Wednesday, October 29, 2008

Thoughts on crosswalking

For the second Integrating Digital Papyrology project, we need to develop a method for crosswalking between EpiDoc (which is a dialect of TEI) and various database formats. We've thought about this quite a bit in the past and we think that we don't just want to write a one-off conversion because (a) there will be more than one such conversion and (b) we want to be able to document the mappings between data sources in a stable format that isn't just code (script, XSLT, etc.)

Some of the requirements for this notional tool are:


  • should document mappings between data formats in a declarative fashion

  • certain fields will require complex transformations. For example, the document text will likely be encoded in some variant of Leiden in the database, and will need to be converted to EpiDoc XML. This is currently accomplished by a fairly complex Python script, so it should be possible to define categories of transformation which would signal a call to an external process.

  • some mappings will involve the combination of database fields into a single EpiDoc element, and others, the division of a single field into multiple EpiDoc elements

  • Context-specific information (not included in the database) will need to be inserted into the EpiDoc document, so some sort of templating mechanism should be supported.

  • The mapping should be bidirectional. We aren't just talking about exporting from a database to EpiDoc, but also about importing from EpiDoc, which is envisioned as an interchange format as well as a publication format. This is why a single mapping document, rather than a set of instructions on how to get from one to the other would be nice.


So far, my questions to various lists have turned up favorable responses (i.e. "yes, that would be a good thing") but no existing standards....

Monday, October 20, 2008

On Bamboo the 2nd

I spent Thursday - Saturday last week at the second Bamboo workshop in San Francisco. So some reactions:

1) The organizers are well-intentioned and are sincerely trying to wrestle with the problem of cyberinfrastructure for Digital Humanities.

2) That said, it isn't clear that the Bamboo approach is workable. The team is very IT focused, and while they seem to have a solid grasp of large-scale software architecture, the ways in which that might be applied to the Humanities with any success aren't obvious. There was a lot of misdirected effort between B1 and B2 by some very smart people, who I must say had the good grace to admit it was a nonstarter. Their attempt to factor the practices of scholars into implementable activities resulted in something that lacked enough context and specificity to be useful. A refocusing on context and on the processes that contain and help define the activities happened at the workshop and seems likely to go forward.

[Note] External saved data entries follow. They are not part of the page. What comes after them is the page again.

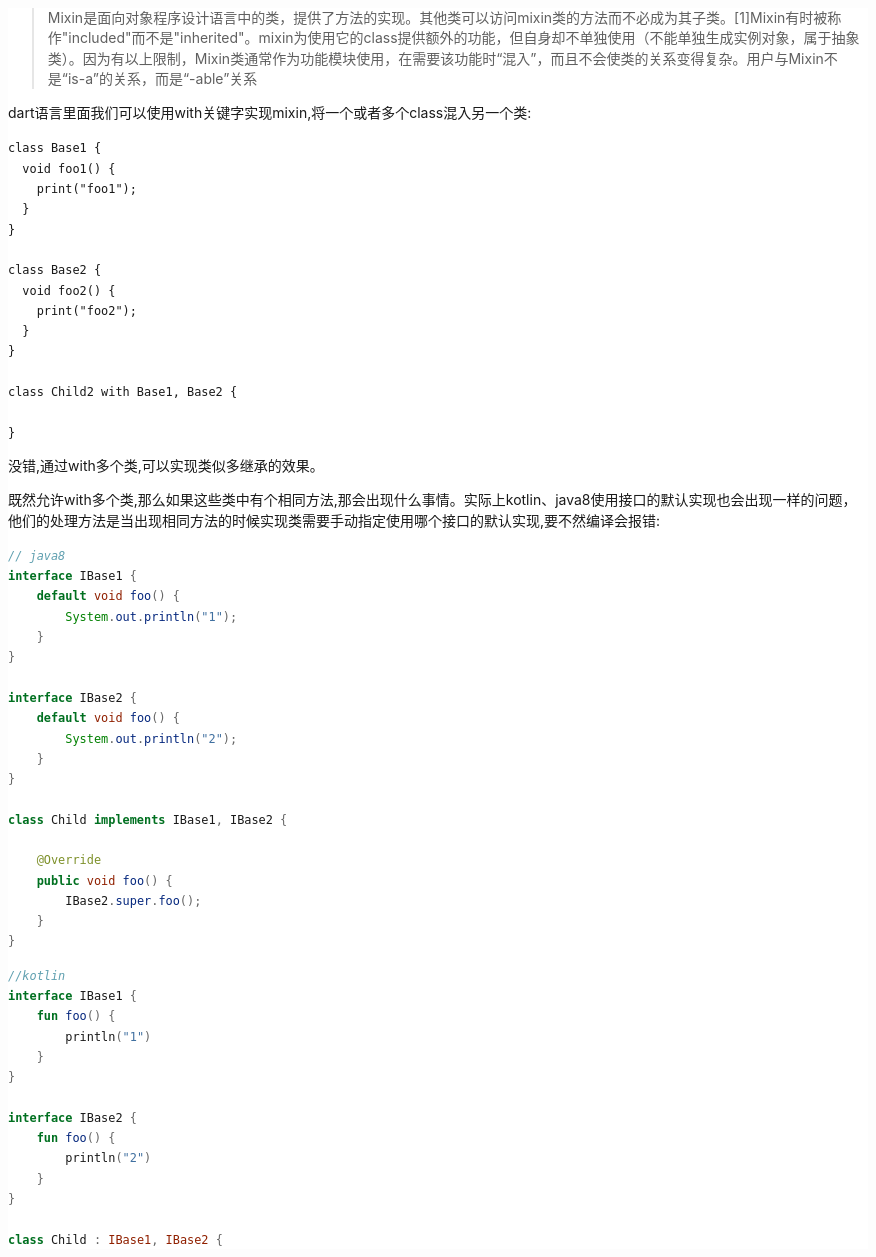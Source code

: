 > Mixin是面向对象程序设计语言中的类，提供了方法的实现。其他类可以访问mixin类的方法而不必成为其子类。[1]Mixin有时被称作"included"而不是"inherited"。mixin为使用它的class提供额外的功能，但自身却不单独使用（不能单独生成实例对象，属于抽象类）。因为有以上限制，Mixin类通常作为功能模块使用，在需要该功能时“混入”，而且不会使类的关系变得复杂。用户与Mixin不是“is-a”的关系，而是“-able”关系

dart语言里面我们可以使用with关键字实现mixin,将一个或者多个class混入另一个类:

```
class Base1 {
  void foo1() {
    print("foo1");
  }
}

class Base2 {
  void foo2() {
    print("foo2");
  }
}

class Child2 with Base1, Base2 {

}
```

没错,通过with多个类,可以实现类似多继承的效果。

既然允许with多个类,那么如果这些类中有个相同方法,那会出现什么事情。实际上kotlin、java8使用接口的默认实现也会出现一样的问题，他们的处理方法是当出现相同方法的时候实现类需要手动指定使用哪个接口的默认实现,要不然编译会报错:

```java
// java8
interface IBase1 {
    default void foo() {
        System.out.println("1");
    }
}

interface IBase2 {
    default void foo() {
        System.out.println("2");
    }
}

class Child implements IBase1, IBase2 {

    @Override
    public void foo() {
        IBase2.super.foo();
    }
}
```

```kotlin
//kotlin
interface IBase1 {
    fun foo() {
        println("1")
    }
}

interface IBase2 {
    fun foo() {
        println("2")
    }
}

class Child : IBase1, IBase2 {
```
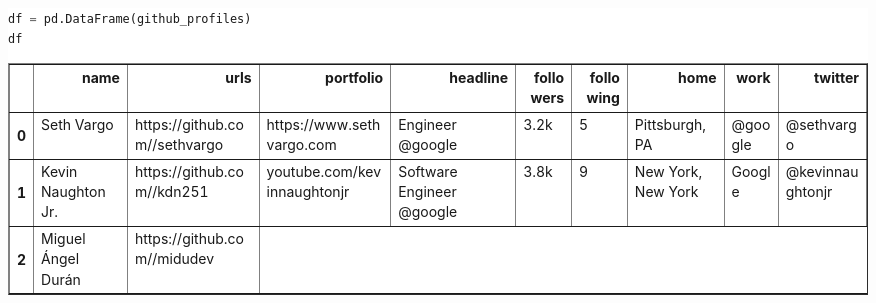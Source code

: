 
```python
df = pd.DataFrame(github_profiles)
df
```




<div>
<style scoped>
    .dataframe tbody tr th:only-of-type {
        vertical-align: middle;
    }

    .dataframe tbody tr th {
        vertical-align: top;
    }

    .dataframe thead th {
        text-align: right;
    }
</style>
<table border="1" class="dataframe">
  <thead>
    <tr style="text-align: right;">
      <th></th>
      <th>name</th>
      <th>urls</th>
      <th>portfolio</th>
      <th>headline</th>
      <th>followers</th>
      <th>following</th>
      <th>home</th>
      <th>work</th>
      <th>twitter</th>
    </tr>
  </thead>
  <tbody>
    <tr>
      <th>0</th>
      <td>Seth Vargo</td>
      <td>https://github.com//sethvargo</td>
      <td>https://www.sethvargo.com</td>
      <td>Engineer @google</td>
      <td>3.2k</td>
      <td>5</td>
      <td>Pittsburgh, PA</td>
      <td>@google</td>
      <td>@sethvargo</td>
    </tr>
    <tr>
      <th>1</th>
      <td>Kevin Naughton Jr.</td>
      <td>https://github.com//kdn251</td>
      <td>youtube.com/kevinnaughtonjr</td>
      <td>Software Engineer @google</td>
      <td>3.8k</td>
      <td>9</td>
      <td>New York, New York</td>
      <td>Google</td>
      <td>@kevinnaughtonjr</td>
    </tr>
    <tr>
      <th>2</th>
      <td>Miguel Ángel Durán</td>
      <td>https://github.com//midudev</td>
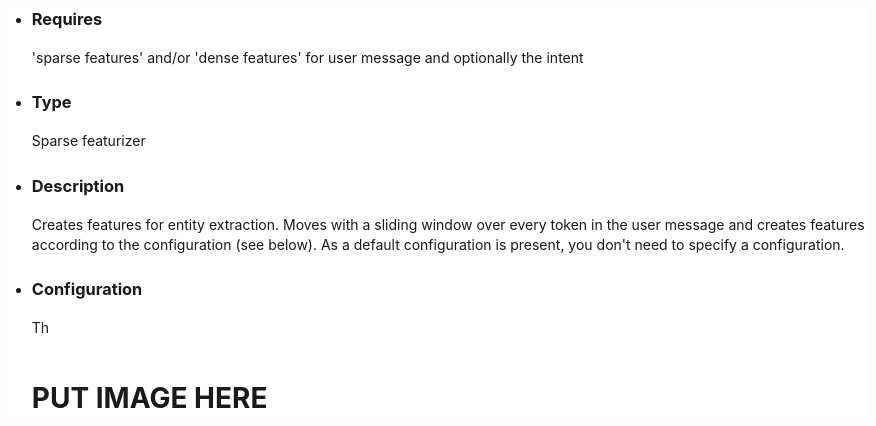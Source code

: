 - ### Requires

  'sparse features' and/or 'dense features' for user message and optionally the intent

- ### Type

  Sparse featurizer

- ### Description

  Creates features for entity extraction. Moves with a sliding window over every token in the user message and creates features according to the configuration (see below). As a default configuration is present, you don't need to specify a configuration.

- ### Configuration

  Th


  # PUT IMAGE HERE

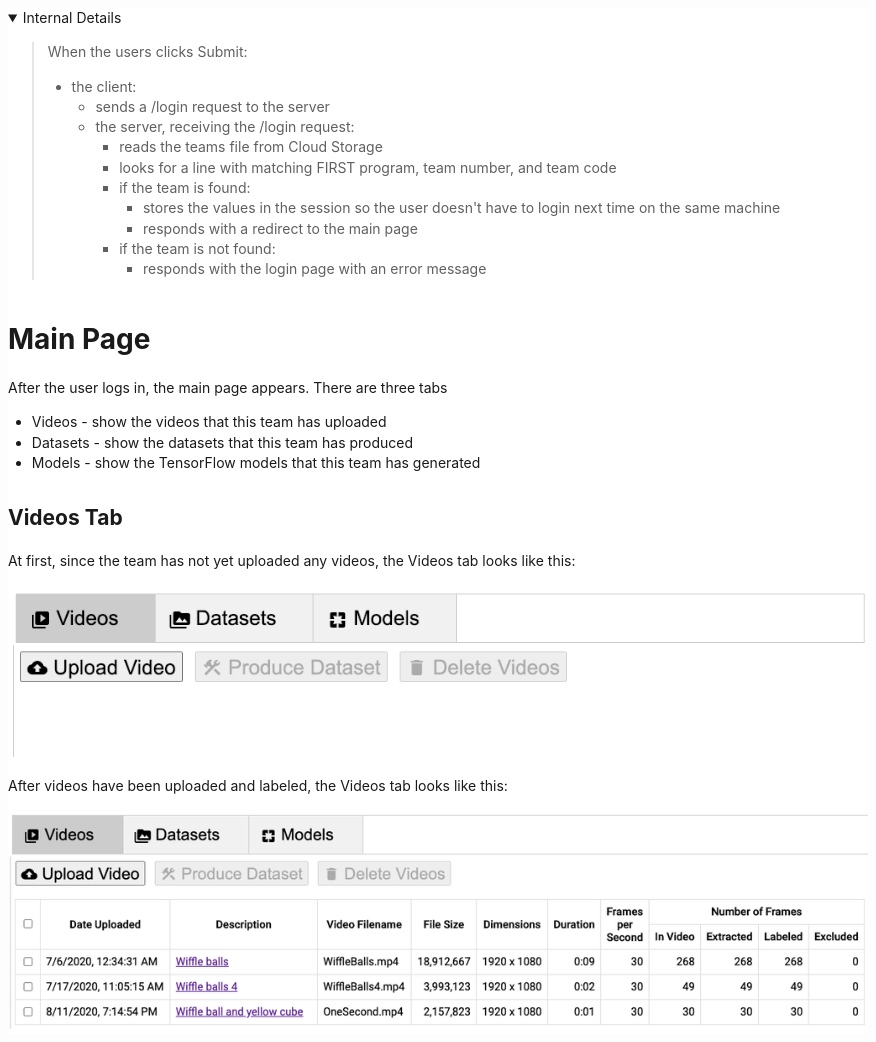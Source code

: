 <details open>
<summary>Internal Details</summary>

> When the users clicks Submit:
> * the client:
>   * sends a /login request to the server
>   * the server, receiving the /login request:
>     * reads the teams file from Cloud Storage
>     * looks for a line with matching FIRST program, team number, and team code
>     * if the team is found:
>       * stores the values in the session so the user doesn't have to login
>         next time on the same machine
>       * responds with a redirect to the main page
>     * if the team is not found:
>       * responds with the login page with an error message

</details>


# Main Page

After the user logs in, the main page appears. There are three tabs
 * Videos - show the videos that this team has uploaded
 * Datasets - show the datasets that this team has produced
 * Models - show the TensorFlow models that this team has generated

## Videos Tab

At first, since the team has not yet uploaded any videos, the Videos tab looks like this:

<img src="images/videos_tab_empty.png">

After videos have been uploaded and labeled, the Videos tab looks like this:

<img src="images/videos_tab.png">
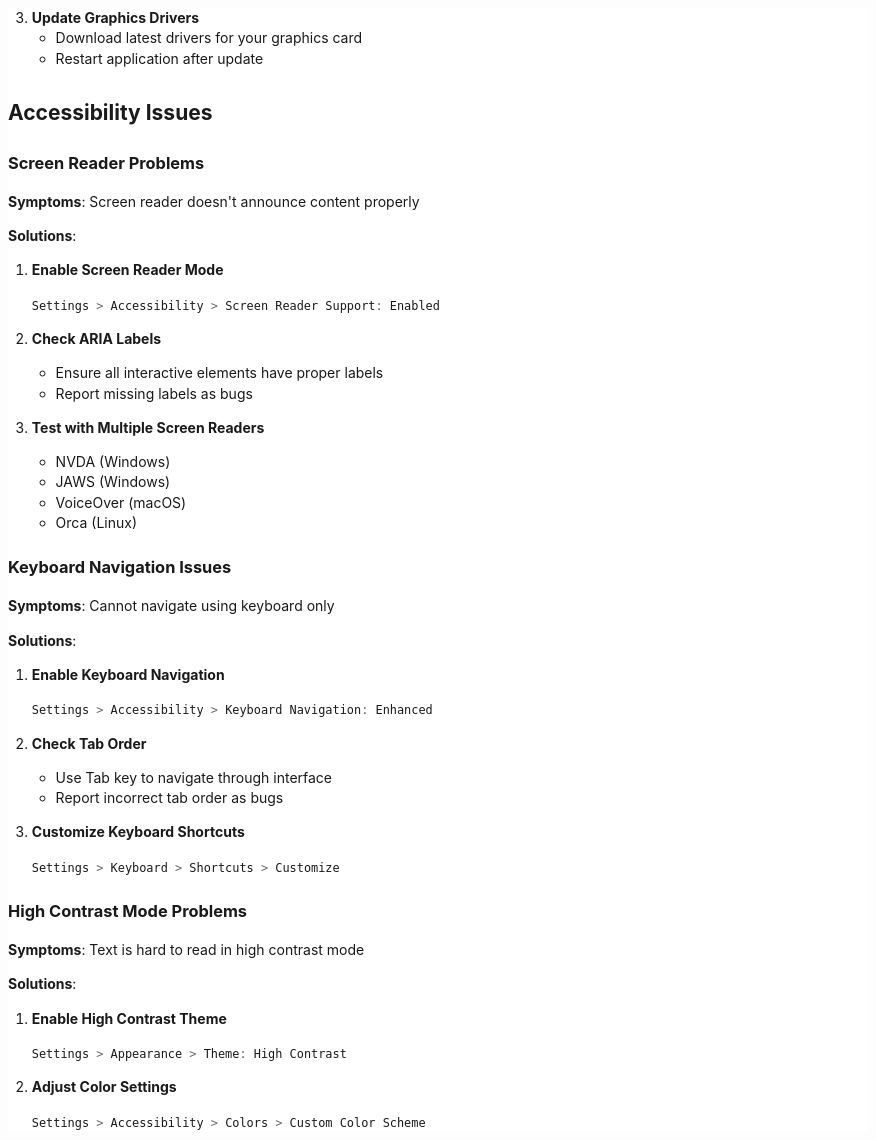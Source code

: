 3. **Update Graphics Drivers**
   - Download latest drivers for your graphics card
   - Restart application after update

## Accessibility Issues

### Screen Reader Problems

**Symptoms**: Screen reader doesn't announce content properly

**Solutions**:
1. **Enable Screen Reader Mode**
   ```javascript
   Settings > Accessibility > Screen Reader Support: Enabled
   ```

2. **Check ARIA Labels**
   - Ensure all interactive elements have proper labels
   - Report missing labels as bugs

3. **Test with Multiple Screen Readers**
   - NVDA (Windows)
   - JAWS (Windows)
   - VoiceOver (macOS)
   - Orca (Linux)

### Keyboard Navigation Issues

**Symptoms**: Cannot navigate using keyboard only

**Solutions**:
1. **Enable Keyboard Navigation**
   ```javascript
   Settings > Accessibility > Keyboard Navigation: Enhanced
   ```

2. **Check Tab Order**
   - Use Tab key to navigate through interface
   - Report incorrect tab order as bugs

3. **Customize Keyboard Shortcuts**
   ```javascript
   Settings > Keyboard > Shortcuts > Customize
   ```

### High Contrast Mode Problems

**Symptoms**: Text is hard to read in high contrast mode

**Solutions**:
1. **Enable High Contrast Theme**
   ```javascript
   Settings > Appearance > Theme: High Contrast
   ```

2. **Adjust Color Settings**
   ```javascript
   Settings > Accessibility > Colors > Custom Color Scheme
   ```
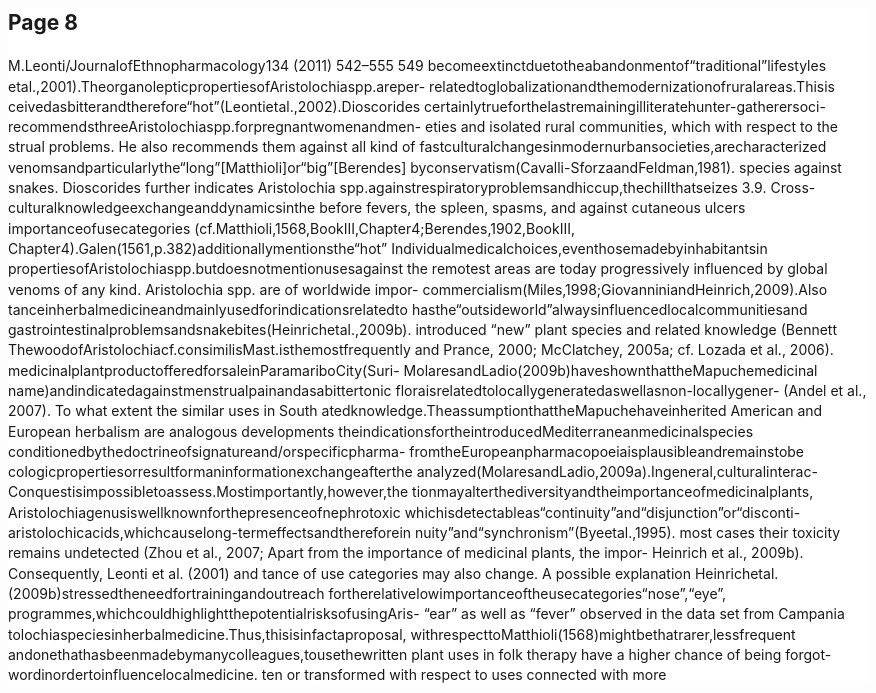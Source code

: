 ## Page 8

M.Leonti/JournalofEthnopharmacology134 (2011) 542–555 549
becomeextinctduetotheabandonmentof“traditional”lifestyles etal.,2001).TheorganolepticpropertiesofAristolochiaspp.areper-
relatedtoglobalizationandthemodernizationofruralareas.Thisis ceivedasbitterandtherefore“hot”(Leontietal.,2002).Dioscorides
certainlytrueforthelastremainingilliteratehunter-gatherersoci- recommendsthreeAristolochiaspp.forpregnantwomenandmen-
eties and isolated rural communities, which with respect to the strual problems. He also recommends them against all kind of
fastculturalchangesinmodernurbansocieties,arecharacterized venomsandparticularlythe“long”[Matthioli]or“big”[Berendes]
byconservatism(Cavalli-SforzaandFeldman,1981). species against snakes. Dioscorides further indicates Aristolochia
spp.againstrespiratoryproblemsandhiccup,thechillthatseizes
3.9. Cross-culturalknowledgeexchangeanddynamicsinthe before fevers, the spleen, spasms, and against cutaneous ulcers
importanceofusecategories (cf.Matthioli,1568,BookIII,Chapter4;Berendes,1902,BookIII,
Chapter4).Galen(1561,p.382)additionallymentionsthe“hot”
Individualmedicalchoices,eventhosemadebyinhabitantsin propertiesofAristolochiaspp.butdoesnotmentionusesagainst
the remotest areas are today progressively influenced by global venoms of any kind. Aristolochia spp. are of worldwide impor-
commercialism(Miles,1998;GiovanniniandHeinrich,2009).Also tanceinherbalmedicineandmainlyusedforindicationsrelatedto
hasthe“outsideworld”alwaysinfluencedlocalcommunitiesand gastrointestinalproblemsandsnakebites(Heinrichetal.,2009b).
introduced “new” plant species and related knowledge (Bennett ThewoodofAristolochiacf.consimilisMast.isthemostfrequently
and Prance, 2000; McClatchey, 2005a; cf. Lozada et al., 2006). medicinalplantproductofferedforsaleinParamariboCity(Suri-
MolaresandLadio(2009b)haveshownthattheMapuchemedicinal name)andindicatedagainstmenstrualpainandasabittertonic
floraisrelatedtolocallygeneratedaswellasnon-locallygener- (Andel et al., 2007). To what extent the similar uses in South
atedknowledge.TheassumptionthattheMapuchehaveinherited American and European herbalism are analogous developments
theindicationsfortheintroducedMediterraneanmedicinalspecies conditionedbythedoctrineofsignatureand/orspecificpharma-
fromtheEuropeanpharmacopoeiaisplausibleandremainstobe cologicpropertiesorresultformaninformationexchangeafterthe
analyzed(MolaresandLadio,2009a).Ingeneral,culturalinterac- Conquestisimpossibletoassess.Mostimportantly,however,the
tionmayalterthediversityandtheimportanceofmedicinalplants, Aristolochiagenusiswellknownforthepresenceofnephrotoxic
whichisdetectableas“continuity”and“disjunction”or“disconti- aristolochicacids,whichcauselong-termeffectsandthereforein
nuity”and“synchronism”(Byeetal.,1995). most cases their toxicity remains undetected (Zhou et al., 2007;
Apart from the importance of medicinal plants, the impor- Heinrich et al., 2009b). Consequently, Leonti et al. (2001) and
tance of use categories may also change. A possible explanation Heinrichetal.(2009b)stressedtheneedfortrainingandoutreach
fortherelativelowimportanceoftheusecategories“nose”,“eye”, programmes,whichcouldhighlightthepotentialrisksofusingAris-
“ear” as well as “fever” observed in the data set from Campania tolochiaspeciesinherbalmedicine.Thus,thisisinfactaproposal,
withrespecttoMatthioli(1568)mightbethatrarer,lessfrequent andonethathasbeenmadebymanycolleagues,tousethewritten
plant uses in folk therapy have a higher chance of being forgot- wordinordertoinfluencelocalmedicine.
ten or transformed with respect to uses connected with more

3) The workshops themselves seem to have been quite useful. I wasn't at any or the round one workshops, and I doubt I'll be at any of the others (I represented the UNC Library because the usual candidates weren't available), but everyone I talked to was very engaged (if often skeptical). The connections and discussion that seem to have emerged so far probably make the investment worthwhile, even if "Bamboo" as conceived doesn't work.

4) The best idea I heard came (not surprisingly) from Martin Mueller, who suggested Bamboo become a way to focus Mellon funding on projects that conform to certain criteria (such as reusable components and standards) for a defined period (say five years). The actual outcome of the current Bamboo would be the criteria for the RFP. Simple, encourages institutions to think along the right lines, might actually do some good, and might allow participation by smaller groups as well.

5) There was a lot of talk about the people who are both researchers and technologists (guilty). These were variously defined as "hybrids," "translators," and, most offensively, "the white stuff inside the Oreo." None of this was meant to be offensive, but in the end, it is. People who can operate comfortably in both the worlds of scholarship and IT can certainly be useful go-betweens for those who can't, but that is not our sole raison d'ĂȘtre. Until recently there haven't been many jobs for us, but that seems to be changing, and I hope it continues to. See Lisa Spiro's excellent recent post on Digital Humanities Jobs and Sean Gillies, who without having been there, manages to capture some of the reservations I feel about the current enterprise and pick up on the educational aspect. One possible useful future for Bamboo would be simply to foster the development of more "hybrids."

6) The Bamboo folks have set themselves a truly difficult task. They are making a real effort to tackle it in an open way, and should be commended for it. But it is a very hard problem, and one for which there is still not a clear definition. The software engineer part of my hybrid brain wants problems defined before it will even consider solutions. The classicist part believes some things are just hard, and you can't expect technology to make them easy for you.